Several limitations of our study should be kept in mind when using it and its findings in clinical and economic decision making. First, it was not known whether a relatively small number of radical procedures (such as those related to diagnoses of cancer) were done on the patients included in the study, but no additional criteria were utilized to identify and exclude such procedures. The differences in characteristics of patients, including the primary severity of their conditions and the potentially different levels of risk incurred by co-morbid conditions, were adjusted by including the patients' APR-severity scores in the multi-variable analyses of SSI incidence and outcome across the study groups. However, although the multivariable analyses adjusted for observed differences in patient characteristics, unobserved differences not included in this model may bias the results. For example, the study data analysis did not control for surgeon skill and experience in performing abdominal, laparoscopic, or vaginal hysterectomy, although such factors are considered widely to affect outcomes of surgery. In addition, although claims data are valuable tools for evaluating health care utilization and costs, they are collected for payment purposes and not for research. An SSI code does not provide insight into the type of SSI to which it is being applied in terms of the tissue structures or organ spaces in which the infection occurred.
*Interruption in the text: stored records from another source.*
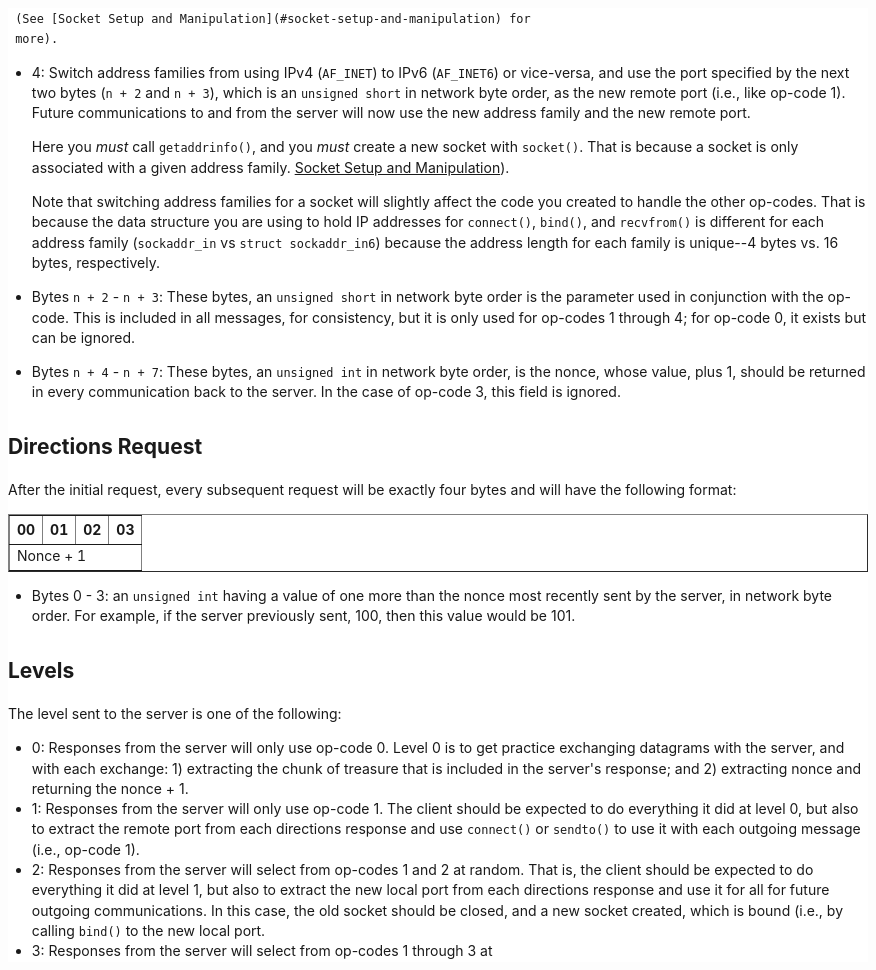      (See [Socket Setup and Manipulation](#socket-setup-and-manipulation) for
     more).

   - 4: Switch address families from using IPv4 (`AF_INET`) to IPv6
     (`AF_INET6`) or vice-versa, and use the port specified by the next two
     bytes (`n + 2` and `n + 3`), which is an `unsigned short` in network byte
     order, as the new remote port (i.e., like op-code 1).  Future
     communications to and from the server will now use the new address family
     and the new remote port.

     Here you *must* call `getaddrinfo()`, and you *must* create a new socket
     with `socket()`.  That is because a socket is only associated with a given
     address family.
     [Socket Setup and Manipulation](#socket-setup-and-manipulation)).

     Note that switching address families for a socket will slightly affect the
     code you created to handle the other op-codes.  That is because the data
     structure you are using to hold IP addresses for `connect()`, `bind()`,
     and `recvfrom()` is different for each address family (`sockaddr_in` vs
     `struct sockaddr_in6`) because the address length for each family is
     unique--4 bytes vs. 16 bytes, respectively.
 - Bytes `n + 2` - `n + 3`: These bytes, an `unsigned short` in network byte
   order is the parameter used in conjunction with the op-code.  This is
   included in all messages, for consistency, but it is only used for op-codes
   1 through 4; for op-code 0, it exists but can be ignored.
 - Bytes `n + 4` - `n + 7`: These bytes, an `unsigned int` in network byte
   order, is the nonce, whose value, plus 1, should be returned in every
   communication back to the server.  In the case of op-code 3, this field is
   ignored.


## Directions Request

After the initial request, every subsequent request will be exactly four bytes
and will have the following format:

<table border="1">
<tr>
<th>00</th><th>01</th><th>02</th><th>03</th></tr>
<tr>
<td colspan="4">Nonce + 1</td></tr>
</table>

 - Bytes 0 - 3: an `unsigned int` having a value of one more than the nonce
   most recently sent by the server, in network byte order.  For example, if
   the server previously sent, 100, then this value would be 101.


## Levels

The level sent to the server is one of the following:

 - 0: Responses from the server will only use op-code 0.  Level 0 is to get
   practice exchanging datagrams with the server, and with each exchange: 1)
   extracting the chunk of treasure that is included in the server's response;
   and 2) extracting nonce and returning the nonce + 1.
 - 1: Responses from the server will only use op-code 1.  The client should be
   expected to do everything it did at level 0, but also to extract the remote
   port from each directions response and use `connect()` or `sendto()` to use
   it with each outgoing message (i.e., op-code 1).
 - 2: Responses from the server will select from op-codes 1 and 2 at random.
   That is, the client should be expected to do everything it did at level 1,
   but also to extract the new local port from each directions response and use
   it for all for future outgoing communications.  In this case, the old socket
   should be closed, and a new socket created, which is bound (i.e., by calling
   `bind()` to the new local port.
 - 3: Responses from the server will select from op-codes 1 through 3 at
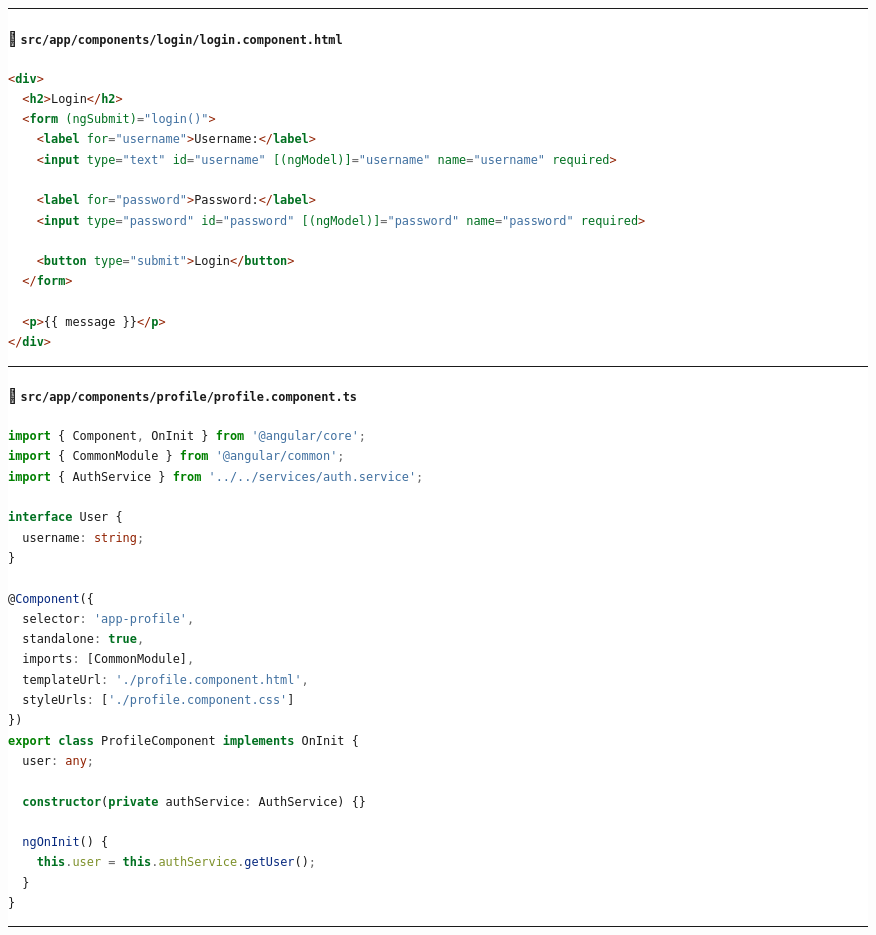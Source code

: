 
---

#### 🔹 `src/app/components/login/login.component.html`

```html
<div>
  <h2>Login</h2>
  <form (ngSubmit)="login()">
    <label for="username">Username:</label>
    <input type="text" id="username" [(ngModel)]="username" name="username" required>

    <label for="password">Password:</label>
    <input type="password" id="password" [(ngModel)]="password" name="password" required>

    <button type="submit">Login</button>
  </form>

  <p>{{ message }}</p>
</div>
```

---

#### 🔹 `src/app/components/profile/profile.component.ts`

```ts
import { Component, OnInit } from '@angular/core';
import { CommonModule } from '@angular/common';
import { AuthService } from '../../services/auth.service';

interface User {
  username: string;
}

@Component({
  selector: 'app-profile',
  standalone: true,
  imports: [CommonModule],
  templateUrl: './profile.component.html',
  styleUrls: ['./profile.component.css']
})
export class ProfileComponent implements OnInit {
  user: any;

  constructor(private authService: AuthService) {}

  ngOnInit() {
    this.user = this.authService.getUser();
  }
}
```

---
Coding errors are possible, and the presence of a claim for a medication, for example, does not necessarily translate into its use. Further, since the Premier data base captures data on episodic care provided in hospital inpatient and outpatient settings, the readmission data in the data base are likely to be limited to those patients who return to the same hospital at which they had their index procedure, and are therefore likely to underestimate true readmission figures. Lastly, research based on data, such as in the present study, allows only an assessment of associations, and the findings in our study should therefore not be interpreted as reflecting clinical causality.
In conclusion, this study provides clinical evidence in support of the use of less invasive approaches to hysterectomy than open abdominal surgery. Policy makers and the clinical community should consider the constantly increasing evidence for the benefits of such less invasive procedures as opposed to open abdominal hysterectomy. In addition to other documented benefits of such less invasive procedures, the lower incidence of SSI with these procedures than with open abdominal hysterectomy, and lower incidence of associated complications and costs, should be taken into account when weighing the risks and benefits of a surgical approach for patients whose conditions warrant a hysterectomy.
Footnotes
Acknowledgments and Author Disclosure Statement
This study was funded by the Johnson & Johnson Global Surgery Group. At the time of the study, all of the authors were employees of the Johnson & Johnson Global Surgery Group. The authors were responsible for developing the study design, and for the data analysis and writing of the manuscript. Johnson & Johnson, Inc., manufactures devices that are used in both open and minimally invasive surgeries. However, no specific device was in conflict of interest with respect to the subject of this study.